Deciding that the only evidence that could be relied on as accurate was an innocuous email exchange about further bank borrowing, Justice Lang ruled the two were in partnership and Mr Rathore was entitled to half the equity in Monk Road after repayment of cash contributions put in for the purchase.
The High Court was told the 35 acre Monk Road property was purchased in 2011 for $450,000. Mr Rathore put in $57,000 cash; Mr Bhatti and his wife $101,000. Westpac funding completed the purchase. Title was taken in the name of a newly formed company: Fivestar Properties Ltd. Richa Choubey, later to marry Mr Rathore, was sole director and shareholder of Fivestar.
Mr Rathore resigned from his job as a mortgage advisor and left to live in Australia shortly after the Monk Road purchase. This was to escape a Serious Fraud Office investigation into mortgage fraud, Mr Bhatti alleged. It came out in evidence at the mortgage fraud trial that Mr Rathore received several payments totalling some $6000 for his role in approving and recommending loans for those on trial.
Mr Bhatti claimed he was the beneficial owner of Monk Road; Fivestar held the property in trust for him, he said. He had no contact with Mr Rathore for some seven years following purchase and had repaid the $57,000 ‘loan’ Mr Rathore put up for the purchase, he said. He commonly put into the names of others properties he purchased; to protect his assets from creditors, he said.
Mr Bhatti put forward four supposedly independent witnesses supporting his claim that the $57,000 payment was a loan which had been repaid. Justice Lang rejected their evidence. These witnesses were variously financially dependent upon Mr Bhatti or hostile to Mr Rathore. When pressed, witnesses were evasive about the manner and circumstances of the supposed repayment. Reasons for why Mr Rathore may have needed the money were not plausible. Mr Bhatti had no written receipt for any repayment. He could not produce a power of attorney he claimed Ms Choubey had signed giving him control of Fivestar. Mr Bhatti’s failure to properly disclose all his assets in a relationship property dispute with his wife added to questions over his credibility, Justice Lang said.
The critical evidence proved to be email exchanges between Mr Rathore and Ms Choubey in late 2011 where they discussed Mr Bhatti’s demand that bank borrowing on Monk Road be increased.

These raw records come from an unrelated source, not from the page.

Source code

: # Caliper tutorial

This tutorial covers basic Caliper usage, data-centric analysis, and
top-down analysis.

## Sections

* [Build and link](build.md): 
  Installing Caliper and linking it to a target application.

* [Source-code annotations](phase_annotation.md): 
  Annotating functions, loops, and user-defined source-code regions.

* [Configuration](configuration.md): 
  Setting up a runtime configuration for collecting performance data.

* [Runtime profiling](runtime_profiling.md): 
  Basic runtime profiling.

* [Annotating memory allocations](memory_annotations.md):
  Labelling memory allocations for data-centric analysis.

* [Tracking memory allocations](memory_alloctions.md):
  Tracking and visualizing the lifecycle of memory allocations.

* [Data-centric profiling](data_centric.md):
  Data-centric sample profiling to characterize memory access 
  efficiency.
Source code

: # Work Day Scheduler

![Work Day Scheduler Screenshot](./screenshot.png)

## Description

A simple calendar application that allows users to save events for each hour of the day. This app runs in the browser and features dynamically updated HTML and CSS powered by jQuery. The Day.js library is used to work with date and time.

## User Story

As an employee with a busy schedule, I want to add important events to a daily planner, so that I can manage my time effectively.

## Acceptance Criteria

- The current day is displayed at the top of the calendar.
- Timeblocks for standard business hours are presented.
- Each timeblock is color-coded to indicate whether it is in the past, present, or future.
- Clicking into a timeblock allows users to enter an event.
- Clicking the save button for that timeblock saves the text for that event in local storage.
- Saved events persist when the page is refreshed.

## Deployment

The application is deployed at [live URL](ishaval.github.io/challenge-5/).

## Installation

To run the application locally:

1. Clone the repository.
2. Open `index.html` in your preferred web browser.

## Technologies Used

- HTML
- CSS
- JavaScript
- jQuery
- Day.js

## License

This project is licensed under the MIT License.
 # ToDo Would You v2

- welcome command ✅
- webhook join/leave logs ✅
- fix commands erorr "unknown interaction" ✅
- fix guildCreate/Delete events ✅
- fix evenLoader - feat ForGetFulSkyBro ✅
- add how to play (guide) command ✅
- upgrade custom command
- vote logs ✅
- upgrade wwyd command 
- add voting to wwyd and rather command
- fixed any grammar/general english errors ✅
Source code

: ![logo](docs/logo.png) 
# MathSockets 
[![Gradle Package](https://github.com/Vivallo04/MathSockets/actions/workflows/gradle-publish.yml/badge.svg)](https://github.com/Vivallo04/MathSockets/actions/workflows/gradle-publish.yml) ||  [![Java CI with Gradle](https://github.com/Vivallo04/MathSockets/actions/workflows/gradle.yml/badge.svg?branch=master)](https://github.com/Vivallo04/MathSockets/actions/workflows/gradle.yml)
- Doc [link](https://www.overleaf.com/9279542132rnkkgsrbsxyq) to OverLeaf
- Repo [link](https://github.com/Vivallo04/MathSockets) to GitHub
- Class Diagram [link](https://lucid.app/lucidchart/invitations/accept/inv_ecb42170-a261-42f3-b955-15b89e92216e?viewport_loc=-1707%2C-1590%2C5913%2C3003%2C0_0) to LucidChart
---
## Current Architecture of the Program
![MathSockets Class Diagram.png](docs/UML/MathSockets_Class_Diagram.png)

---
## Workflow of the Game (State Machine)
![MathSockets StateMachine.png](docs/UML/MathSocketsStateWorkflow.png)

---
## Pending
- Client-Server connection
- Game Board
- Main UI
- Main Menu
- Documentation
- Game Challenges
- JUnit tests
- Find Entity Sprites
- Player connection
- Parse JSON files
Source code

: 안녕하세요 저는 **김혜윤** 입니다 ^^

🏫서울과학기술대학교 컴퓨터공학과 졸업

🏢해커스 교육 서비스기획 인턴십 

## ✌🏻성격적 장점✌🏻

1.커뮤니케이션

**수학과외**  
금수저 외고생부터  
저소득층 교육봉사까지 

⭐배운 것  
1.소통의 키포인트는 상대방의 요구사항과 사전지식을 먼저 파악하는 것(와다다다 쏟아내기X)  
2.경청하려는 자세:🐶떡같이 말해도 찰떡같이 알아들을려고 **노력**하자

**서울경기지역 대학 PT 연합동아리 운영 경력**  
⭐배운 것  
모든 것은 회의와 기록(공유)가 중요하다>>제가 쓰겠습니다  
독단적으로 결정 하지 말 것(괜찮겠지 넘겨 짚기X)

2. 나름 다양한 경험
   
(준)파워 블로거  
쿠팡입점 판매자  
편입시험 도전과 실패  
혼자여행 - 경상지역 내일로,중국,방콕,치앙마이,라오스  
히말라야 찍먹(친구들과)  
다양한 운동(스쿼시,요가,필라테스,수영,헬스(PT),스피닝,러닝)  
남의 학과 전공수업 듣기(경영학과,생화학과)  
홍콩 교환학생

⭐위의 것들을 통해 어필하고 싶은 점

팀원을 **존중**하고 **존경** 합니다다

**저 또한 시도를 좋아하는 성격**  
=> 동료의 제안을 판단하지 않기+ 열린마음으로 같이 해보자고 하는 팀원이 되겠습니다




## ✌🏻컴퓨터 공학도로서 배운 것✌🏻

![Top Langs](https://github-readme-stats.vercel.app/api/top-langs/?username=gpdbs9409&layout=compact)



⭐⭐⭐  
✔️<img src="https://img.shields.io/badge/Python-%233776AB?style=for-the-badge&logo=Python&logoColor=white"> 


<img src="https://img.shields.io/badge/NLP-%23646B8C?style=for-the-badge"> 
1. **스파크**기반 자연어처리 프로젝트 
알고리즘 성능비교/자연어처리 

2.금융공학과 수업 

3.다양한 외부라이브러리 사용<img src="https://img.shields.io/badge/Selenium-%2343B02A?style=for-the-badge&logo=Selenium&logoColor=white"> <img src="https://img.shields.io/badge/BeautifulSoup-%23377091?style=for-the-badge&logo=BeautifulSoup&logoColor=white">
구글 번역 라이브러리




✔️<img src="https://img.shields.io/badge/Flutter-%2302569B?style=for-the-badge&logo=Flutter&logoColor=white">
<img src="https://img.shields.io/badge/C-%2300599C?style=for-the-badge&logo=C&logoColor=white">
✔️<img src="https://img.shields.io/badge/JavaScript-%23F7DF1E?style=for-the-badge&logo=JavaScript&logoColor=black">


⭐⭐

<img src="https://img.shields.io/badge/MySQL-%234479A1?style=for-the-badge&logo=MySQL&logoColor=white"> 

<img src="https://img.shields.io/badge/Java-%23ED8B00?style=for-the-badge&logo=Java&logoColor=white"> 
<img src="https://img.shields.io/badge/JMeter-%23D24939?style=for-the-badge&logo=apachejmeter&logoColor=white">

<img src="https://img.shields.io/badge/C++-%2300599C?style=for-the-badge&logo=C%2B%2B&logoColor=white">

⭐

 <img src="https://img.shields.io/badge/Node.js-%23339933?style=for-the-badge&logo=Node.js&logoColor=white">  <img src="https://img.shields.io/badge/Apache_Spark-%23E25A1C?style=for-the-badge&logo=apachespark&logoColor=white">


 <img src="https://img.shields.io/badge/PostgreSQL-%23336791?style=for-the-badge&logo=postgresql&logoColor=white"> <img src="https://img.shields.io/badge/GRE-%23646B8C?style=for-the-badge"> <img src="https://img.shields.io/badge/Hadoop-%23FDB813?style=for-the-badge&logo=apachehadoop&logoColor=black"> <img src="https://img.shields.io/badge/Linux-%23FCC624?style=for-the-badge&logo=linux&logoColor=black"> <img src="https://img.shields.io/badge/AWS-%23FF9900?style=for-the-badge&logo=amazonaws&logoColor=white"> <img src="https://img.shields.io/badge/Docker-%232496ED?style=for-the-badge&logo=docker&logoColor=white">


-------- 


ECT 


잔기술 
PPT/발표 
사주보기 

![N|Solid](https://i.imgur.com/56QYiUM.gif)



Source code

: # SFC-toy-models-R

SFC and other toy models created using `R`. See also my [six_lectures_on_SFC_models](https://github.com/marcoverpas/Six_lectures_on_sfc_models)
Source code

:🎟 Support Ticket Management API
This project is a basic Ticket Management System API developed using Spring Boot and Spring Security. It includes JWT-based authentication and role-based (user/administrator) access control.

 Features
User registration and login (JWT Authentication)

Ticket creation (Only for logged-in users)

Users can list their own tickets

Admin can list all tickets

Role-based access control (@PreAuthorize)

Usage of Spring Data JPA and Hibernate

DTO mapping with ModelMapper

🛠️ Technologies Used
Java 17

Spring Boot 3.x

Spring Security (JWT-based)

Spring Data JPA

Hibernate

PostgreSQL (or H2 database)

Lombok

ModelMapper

Mr Bhatti desperately needed cash to settle purchase of another property at Hayr Road in Mt Roskill. The email chain relayed discussions between Ms Choubey and Mr Bhatti suggesting further bank finance be obtained to buy out Mr Rathore’s share or that alternatively Monk Road be sold. Neither happened; the Hayr Road purchase fell over.
This email chain was unambiguous evidence that Mr Bhatti regarded Monk Road as a partnership asset with profits to be shared on sale, Justice Lang ruled.